現在使用中のAmazfit GTR 3 Pro

 スマートバンドもそうだが、Amazfit GTR 3 Proはバッテリーの持続時間が長い。10日ぐらいはそのまま動くし、下位モデルのAmazfit GTR 3は妻が使っているが、20日ぐらい充電しなくても動いている。「Pixel Watch」はバッテリー持続時間が24時間程度とあとから分かって、最新モデルでもまだそんなもんなのかと驚愕した。調べてみると、Apple Watchはいまだ18時間、低電力モードでも最大36時間となっている。LTEモデルは通信で電力を食うだろうというのは分かるのだが、毎日充電が必要になるのでは睡眠のログも取れないし、出掛ける時に忘れそうだ。

「出掛ける時に忘れるとかオジイチャンかよ」と笑われるかもしれないが、実はオジイチャンが使う世界というのは案外アリなのかもしれないと思っている。

 筆者は5年前に母を、2年前に父を亡くしている。どちらも老衰との診断で、ある意味大往生ではあるのだが、どちらも死に目には会えなかった。特に父は同じ宮崎に住んでいながら、たまたま筆者が東京へ出張中に亡くなったという無念さが残る。

 介護は姉の自宅で行なっており、週に1度は訪問看護師がバイタルチェックも兼ねて様子を見に来ていたが、もう少し小まめにバイタルがチェックできていたら、死期が近いことはわかったのではないか。今のスマートウォッチでは難しいのかもしれないが、製品自体がもやは特殊なものではなく潤沢に出回っている現在、高齢者へむけての市場はありうるのではないか。

用途がブレ続けてきたスマートウォッチ

 スマートウォッチが多くの人に認知されたのは、やはりApple Watchの発売からだろう。日本では2015年4月の発売だったようだ。
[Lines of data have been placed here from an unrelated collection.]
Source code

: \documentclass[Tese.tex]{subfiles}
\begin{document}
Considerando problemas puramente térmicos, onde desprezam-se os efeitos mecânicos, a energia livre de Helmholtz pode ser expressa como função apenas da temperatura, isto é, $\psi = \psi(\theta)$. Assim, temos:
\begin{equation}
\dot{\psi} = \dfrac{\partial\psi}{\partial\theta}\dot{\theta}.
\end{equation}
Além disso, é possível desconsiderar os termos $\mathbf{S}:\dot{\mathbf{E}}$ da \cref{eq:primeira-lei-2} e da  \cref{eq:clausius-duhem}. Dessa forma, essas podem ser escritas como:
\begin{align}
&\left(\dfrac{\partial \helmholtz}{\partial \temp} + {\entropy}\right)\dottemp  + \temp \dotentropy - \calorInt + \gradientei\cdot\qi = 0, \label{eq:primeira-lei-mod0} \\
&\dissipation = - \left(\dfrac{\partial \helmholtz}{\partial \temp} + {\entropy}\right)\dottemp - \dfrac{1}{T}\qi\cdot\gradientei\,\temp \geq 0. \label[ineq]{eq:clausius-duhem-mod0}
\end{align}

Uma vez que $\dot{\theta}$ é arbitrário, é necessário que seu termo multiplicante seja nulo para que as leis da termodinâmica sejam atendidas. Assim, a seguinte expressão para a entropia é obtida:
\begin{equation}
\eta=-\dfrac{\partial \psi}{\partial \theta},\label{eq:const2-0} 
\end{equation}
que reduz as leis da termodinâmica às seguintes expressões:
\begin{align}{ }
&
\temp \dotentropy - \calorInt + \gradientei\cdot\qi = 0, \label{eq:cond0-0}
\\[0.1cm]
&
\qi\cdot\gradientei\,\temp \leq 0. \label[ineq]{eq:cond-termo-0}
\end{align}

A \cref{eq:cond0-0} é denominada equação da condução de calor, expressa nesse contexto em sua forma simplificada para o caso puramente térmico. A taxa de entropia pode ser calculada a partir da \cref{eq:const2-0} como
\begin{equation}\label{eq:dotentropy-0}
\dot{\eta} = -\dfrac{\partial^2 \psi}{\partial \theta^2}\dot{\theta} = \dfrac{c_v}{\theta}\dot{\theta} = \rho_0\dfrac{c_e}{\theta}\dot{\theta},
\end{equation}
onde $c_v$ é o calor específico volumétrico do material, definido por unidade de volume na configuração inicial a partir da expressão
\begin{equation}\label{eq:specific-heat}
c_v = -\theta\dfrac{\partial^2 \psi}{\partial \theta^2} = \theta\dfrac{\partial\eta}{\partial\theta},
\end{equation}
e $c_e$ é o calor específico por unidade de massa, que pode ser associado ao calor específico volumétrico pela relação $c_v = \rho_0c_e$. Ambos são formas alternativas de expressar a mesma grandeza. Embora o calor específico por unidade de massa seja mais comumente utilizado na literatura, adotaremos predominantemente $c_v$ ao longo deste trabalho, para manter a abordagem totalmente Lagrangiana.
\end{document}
 リンクの記事にあるように、当初スマートウォッチは、スマートフォン依存を解消するためのもので、スマートフォンの多くの機能を代用できると期待された。しかし実際には小さい画面でできることには限界があり、多くの人は代用ではなく、アドオンにしかすぎないことに気付き始めた。

 つまり、将来的には良いものになるとは思うが、今現在価格に見合うだけの用途が分からない、というものだった。高級ブランドとのコラボモデルに至っては、要するに「高い時計」でしかないことを露呈させたようにも思えた。筆者も初代Apple Watchで一番利用したのは、調理時間を測るタイマー機能だった。

 一方でスマートウォッチが注目される少し前から、「Fitbit」や「Jawbone UP」といったウェアラブルセンサーが人気だった。これで活動ログを取り、フィットネスの記録管理を行なうわけである。高級時計路線には乗れない他社は、各種センサーでバイタル情報が取れることから、こうした流れを取り込み、「デジタルヘルスケア」という文脈の中でスマートウォッチを成長させる道を選んだ。

今でも多くの人が、スマートウォッチやスマートバンドなど、なんらかの形で運動を記録しているものと思う。機能的にも成熟してきているが、以前よりはこの路線は下火になっているように思える。

まだ機能的に珍しかった頃は、同じサービスを利用している誰かと記録を比べたり競争したりして、モチベーションを上げるといった機能も提供された。だが常に競争にさらされ、勝ち続けるのは容易なことではない。そもそもそこまでガッツがあるなら、肥満にはなっていないはずなのだ。こうした機能は、いわゆる「運動ガチ勢」が席巻し、「ちょっと運動が必要ですねー」と健康診断で注意されるぐらいのユーザーには、つらいだけの機能となった。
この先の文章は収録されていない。